Problem requirements: Before copying, set the images aside; then transcribe every entry below exactly.

Dataset extract:

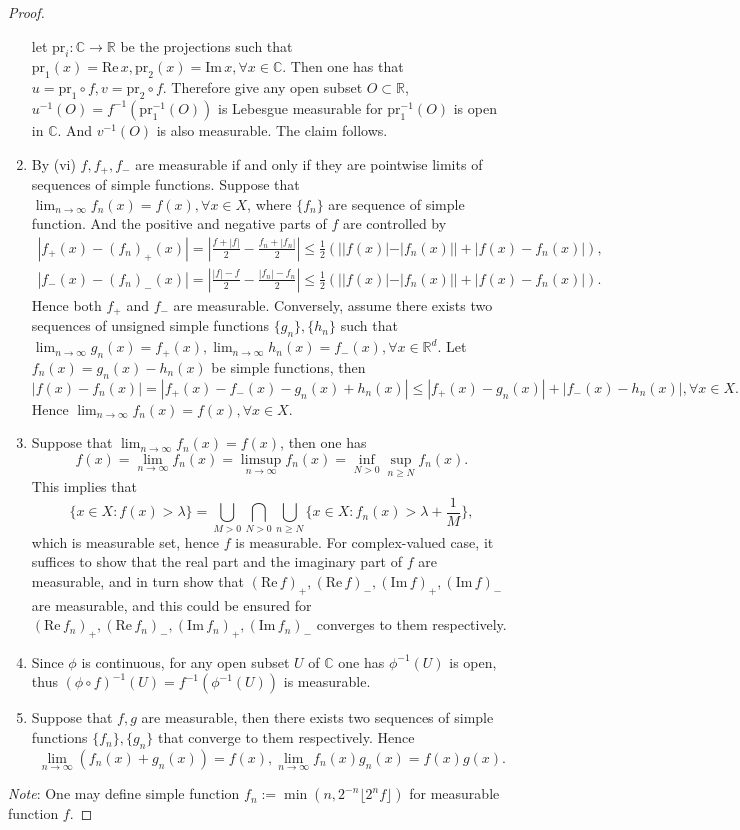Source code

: \documentclass[a4paper]{article}
\renewcommand{\Re}{\mathrm{Re}\,}
\renewcommand{\Im}{\mathrm{Im}\,}
\begin{document}
\begin{proof}
\begin{enumerate}[label = (\roman*)]
    let $\mathrm{pr}_i: \mathbb{C} \to \mathbb{R}$ be the projections such that $\mathrm{pr}_1(x) = \Re x, \mathrm{pr}_2(x)
= \Im x, \forall x \in \mathbb{C}$. Then one has that $u = \mathrm{pr}_1 \circ f, v = \mathrm{pr}_2  \circ f$. Therefore give any 
open subset $O \subset \mathbb{R}$, $u^{-1}(O) = f^{-1}(\mathrm{pr}_1^{-1}(O))$ is Lebesgue measurable for $\mathrm{pr}_1^{-1}(O)$
is open in $\mathbb{C}$. And $v^{-1}(O)$ is also measurable. The claim follows.
    \item By (vi) $f, f_+, f_-$ are measurable if and only if they are pointwise limits of sequences of simple functions.
    Suppose that $\lim_{n \to \infty} f_n(x) = f(x), \forall x \in X$, where $\{f_n\}$ are sequence of simple function.
    And the positive and negative parts of $f$
are controlled by \begin{gather*}
|f_+(x) - (f_n)_+(x)| = |\frac{f + |f|}{2} - \frac{f_n + |f_n|}{2}| \leq \frac{1}{2}(||f(x)| - |f_n(x)||
+ |f(x) - f_n(x)|),\\
|f_-(x) - (f_n)_-(x)| = |\frac{|f| - f}{2} - \frac{|f_n| - f_n}{2}| \leq \frac{1}{2}(||f(x)| - |f_n(x)||
+ |f(x) - f_n(x)|).
\end{gather*}
Hence both $f_+$ and $f_-$ are measurable. Conversely, assume there exists two
sequences of unsigned simple functions $\{g_n\}, \{h_n\}$ such that $\lim_{n \to \infty} g_n(x) = f_+(x), 
\lim_{n \to \infty} h_n(x) = f_-(x), \forall x \in \mathbb{R}^d$. Let $f_n(x) = g_n(x) - h_n(x)$ be simple functions,
then $$
|f(x) - f_n(x)| = |f_+(x) - f_-(x) - g_n(x) + h_n(x)| \leq |f_+(x) - g_n(x)| + |f_-(x) - h_n(x)|, \forall x \in X.
$$Hence $\lim_{n \to \infty} f_n(x) = f(x) ,\forall  x \in X$.
    \item Suppose that $\lim_{n \to \infty} f_n(x) = f(x)$, then one has $$
    f(x) = \lim_{n \to \infty} f_n(x) = \limsup_{n \to \infty} f_n(x) = \inf_{N > 0}\sup_{n \geq N} f_n(x).
    $$This implies that $$
    \{x \in X : f(x) > \lambda\} = \bigcup_{M > 0}\bigcap_{N > 0}\bigcup_{n \geq N}\{x \in X : 
    f_n(x) > \lambda + \frac{1}{M}\},
    $$which is measurable set, hence $f$ is measurable. For complex-valued case, it suffices to show that the real part
    and the imaginary part of $f$ are measurable, and in turn show that $(\Re f)_+, (\Re f)_-, (\Im f)_+, (\Im f)_-$
    are measurable, and this could be ensured for $(\Re f_n)_+, (\Re f_n)_-, (\Im f_n)_+, (\Im f_n)_-$ converges to 
    them respectively.
    \item Since $\phi$ is continuous, for any open subset $U$ of $\mathbb{C}$ one has $\phi^{-1}(U)$ is open, thus 
    $(\phi \circ f)^{-1}(U) = f^{-1}(\phi^{-1}(U))$ is measurable.
    \item Suppose that $f, g$ are measurable, then there exists two sequences of simple functions $\{f_n\}, \{g_n\}$
    that converge to them respectively. Hence \[
        \lim_{n \to \infty} (f_n(x) + g_n(x)) = f(x), \lim_{n \to \infty} f_n(x)g_n(x) = f(x)g(x). \]
\end{enumerate}
\emph{Note}: One may define simple function $f_n := \min(n, 2^{-n}\lfloor 2^n f \rfloor)$ for measurable function $f$.
\end{proof}
\end{document}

Response:
Source code

: \documentclass[a4paper]{article}
\renewcommand{\Re}{\mathrm{Re}\,}
\renewcommand{\Im}{\mathrm{Im}\,}
\begin{document}
\begin{proof}
\begin{enumerate}[label = (\roman*)]
    let $\mathrm{pr}_i: \mathbb{C} \to \mathbb{R}$ be the projections such that $\mathrm{pr}_1(x) = \Re x, \mathrm{pr}_2(x)
= \Im x, \forall x \in \mathbb{C}$. Then one has that $u = \mathrm{pr}_1 \circ f, v = \mathrm{pr}_2  \circ f$. Therefore give any 
open subset $O \subset \mathbb{R}$, $u^{-1}(O) = f^{-1}(\mathrm{pr}_1^{-1}(O))$ is Lebesgue measurable for $\mathrm{pr}_1^{-1}(O)$
is open in $\mathbb{C}$. And $v^{-1}(O)$ is also measurable. The claim follows.
    \item By (vi) $f, f_+, f_-$ are measurable if and only if they are pointwise limits of sequences of simple functions.
    Suppose that $\lim_{n \to \infty} f_n(x) = f(x), \forall x \in X$, where $\{f_n\}$ are sequence of simple function.
    And the positive and negative parts of $f$
are controlled by \begin{gather*}
|f_+(x) - (f_n)_+(x)| = |\frac{f + |f|}{2} - \frac{f_n + |f_n|}{2}| \leq \frac{1}{2}(||f(x)| - |f_n(x)||
+ |f(x) - f_n(x)|),\\
|f_-(x) - (f_n)_-(x)| = |\frac{|f| - f}{2} - \frac{|f_n| - f_n}{2}| \leq \frac{1}{2}(||f(x)| - |f_n(x)||
+ |f(x) - f_n(x)|).
\end{gather*}
Hence both $f_+$ and $f_-$ are measurable. Conversely, assume there exists two
sequences of unsigned simple functions $\{g_n\}, \{h_n\}$ such that $\lim_{n \to \infty} g_n(x) = f_+(x), 
\lim_{n \to \infty} h_n(x) = f_-(x), \forall x \in \mathbb{R}^d$. Let $f_n(x) = g_n(x) - h_n(x)$ be simple functions,
then $$
|f(x) - f_n(x)| = |f_+(x) - f_-(x) - g_n(x) + h_n(x)| \leq |f_+(x) - g_n(x)| + |f_-(x) - h_n(x)|, \forall x \in X.
$$Hence $\lim_{n \to \infty} f_n(x) = f(x) ,\forall  x \in X$.
    \item Suppose that $\lim_{n \to \infty} f_n(x) = f(x)$, then one has $$
    f(x) = \lim_{n \to \infty} f_n(x) = \limsup_{n \to \infty} f_n(x) = \inf_{N > 0}\sup_{n \geq N} f_n(x).
    $$This implies that $$
    \{x \in X : f(x) > \lambda\} = \bigcup_{M > 0}\bigcap_{N > 0}\bigcup_{n \geq N}\{x \in X : 
    f_n(x) > \lambda + \frac{1}{M}\},
    $$which is measurable set, hence $f$ is measurable. For complex-valued case, it suffices to show that the real part
    and the imaginary part of $f$ are measurable, and in turn show that $(\Re f)_+, (\Re f)_-, (\Im f)_+, (\Im f)_-$
    are measurable, and this could be ensured for $(\Re f_n)_+, (\Re f_n)_-, (\Im f_n)_+, (\Im f_n)_-$ converges to 
    them respectively.
    \item Since $\phi$ is continuous, for any open subset $U$ of $\mathbb{C}$ one has $\phi^{-1}(U)$ is open, thus 
    $(\phi \circ f)^{-1}(U) = f^{-1}(\phi^{-1}(U))$ is measurable.
    \item Suppose that $f, g$ are measurable, then there exists two sequences of simple functions $\{f_n\}, \{g_n\}$
    that converge to them respectively. Hence \[
        \lim_{n \to \infty} (f_n(x) + g_n(x)) = f(x), \lim_{n \to \infty} f_n(x)g_n(x) = f(x)g(x). \]
\end{enumerate}
\emph{Note}: One may define simple function $f_n := \min(n, 2^{-n}\lfloor 2^n f \rfloor)$ for measurable function $f$.
\end{proof}
\end{document}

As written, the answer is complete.